10:敦煌・莫高窟〜働く小学生〜

これまでの旅で何人かの働く小学生に出会った。蘭州(炳霊寺)のお土産屋や、寝台バスが立ち寄った食堂で出会った彼ら。彼らは重要な戦力であり、毎日必死に働いている。そして敦煌でもまた働く小学生に出会った。今度はミニバスの車掌として。

 

敦煌における観光の目玉は唐代に作られた石窟寺院「莫高窟」だ。「莫高窟」は敦煌市街からバスで30分ほどのところにあり、市内の中心地から毎日乗合バス(ミニバス)が何本か発車している。この乗合バスは私営で、正確な出発時刻はなく、出発点で満員になるまで車掌と運転手が客引きをし、バスが満員になったら目的地へ向かって発車する、というしくみだ。莫高窟までの料金は片道10元とガイドには書いてあったが、値下げが行われたのだろうか、片道5元、往復10元という通常の半額をあるミニバスが提示し、それにのりこむことにした。このバスは小学校高学年くらいのかわいらしい少女とその父親だと思われる中年の運転手が客引きをしている。しかし、少女はいまいち押しが弱く、ちっとも客が集まらない。客引き開始から30分経っても満席にならず、出発しないので、しびれを切らした客が、何人か別のバスへ乗り換えてしまった。しかし押しの弱い娘を見ていると、まるで押しの弱い自分を見ているようでかわいそうになり、他の乗客のようにこれ見よがしに他のバスへ移ることはどうしてもできず、私たちはそのままこのバスに残ることにした。客引きから1時間が経った9時過ぎになって、ようやく満席に近い客が集まり、莫高窟へとバスが走り出した。運転手はいままでの遅れを取り返すべく、猛スピードで、砂漠の道を駆け抜ける。その速さといったら、手すりに掴まっていると、ふわりとお尻が浮くほどだ。あっと言う間に、先ほど別の客が移っていったバスを追い越し、9時半には目的地に到着した。
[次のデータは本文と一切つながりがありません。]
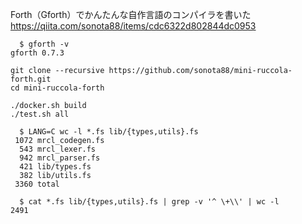 Forth（Gforth）でかんたんな自作言語のコンパイラを書いた  
https://qiita.com/sonota88/items/cdc6322d802844dc0953

```
  $ gforth -v
gforth 0.7.3
```

```
git clone --recursive https://github.com/sonota88/mini-ruccola-forth.git
cd mini-ruccola-forth

./docker.sh build
./test.sh all
```

```
  $ LANG=C wc -l *.fs lib/{types,utils}.fs
 1072 mrcl_codegen.fs
  543 mrcl_lexer.fs
  942 mrcl_parser.fs
  421 lib/types.fs
  382 lib/utils.fs
 3360 total

  $ cat *.fs lib/{types,utils}.fs | grep -v '^ \+\\' | wc -l
2491
```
「帰りは12時です。この場所に戻ってきてください。10元です。」

と少女に言われ、

「今、5元払って、あとでもう5元払うね。」

と食い下がったのだが、

「今10元いただかないと困ります。」

と少女が言うので、不安はあったが10元を払うことにした。

 

莫高窟では外国人料金は既に廃止され、中国人でも外国人でも一律50元で入場できる。チケットを購入し、手荷物を預け、入場許可を待つ。一度に沢山の人が入らないように、入場が制限されているのだ。入場後は、中国人ガイドとともに石窟をまわる。窟によっては鍵がかかっているところもあるので、自分勝手に見て回ることはできない。窟は薄暗くてよく見えない箇所もあるが、とにかくすばらしい。低い位置に描かれた壁画は、イスラム教徒に顔の部分を軒並み削り取られているのが残念だが、天井付近の、彼らの手が届かなかった部分は、そのままの姿で今でも残っている。それらはもう数千年前に描かれた壁画であるが、色彩が未だ衰えず美しい。また、これらの壁画には、それにまつわる伝説が残っているものもある。一番有名なのは「捨身飼虎」の話で、ある日山中で飢えた虎の親子に会った太子が、彼らを哀れんで崖から身を投げ、自ら進んで虎の餌食となったというものだ。この、太子が虎に食べられる場面は、まるでアニメーションのように、連続的に壁画で表現されている。その壁画の美しさだけでなく、このような表現方法が唐の時代からあった、ということが驚きだ。また、壁画だけでなく、いくつかの窟では仏像を彫ったところもあり、26m33mという奈良東大寺大仏の約2倍の大きさをした、とてつもなく大きい仏像が見られる。私たちは別料金の窟にまでは行かなかったが、先ほど見た窟だけでも、たった1周では物足りず、もう1周して、じっくり見たいという気持ちに襲われた。旅をしていると、「もう一度来てもいい」と思う場所がいくつか出てくるが、ここはそういう場所だ。

 

約束の12時になった。しかしバスは駐車場にいない。30分ほど待ってみるが、いっこうにやってくる気配がない。困ったな、と思っていると、朝同じバスに乗っていた人が、別のバスに乗っているのが見えた。彼は私たちに気づくと

「これに乗った方が早いよ。」

と声をかけた。確かにそうだ。こうして彼らを待っている間に、敦煌の街へもどることができてしまう。思い返してみれば、行きの車中で親父(運転手)が

「今日は客が少ないから、ちっとも儲からなかったぜ。12時までの間、駅(鉄道駅)にでもいって、客引きして来るか。」

と言っていた。朝もあんなに時間がかかったのだから、駅でもお客がつかまらなくて、もたもたしているのだろう。最初からこの場所に戻ってくる気など、なかったのかもしれない。私は、さっき折れずに、片道の5元だけ払えばよかった。かわいいあの子にしてやられた・・・、と腹が立った。けれど仕方がない。心の中でもやもやと思いながらも、もう5元ずつ払って、私たちは敦煌市街へと戻った。

 

働く小学生によく会うのは、学校が夏休みだからなのかもしれない。中国でも小・中学校は義務教育のはずだ。働く小学生達に暗さはないが、いつもは元気に学校に通っている、と思いたい。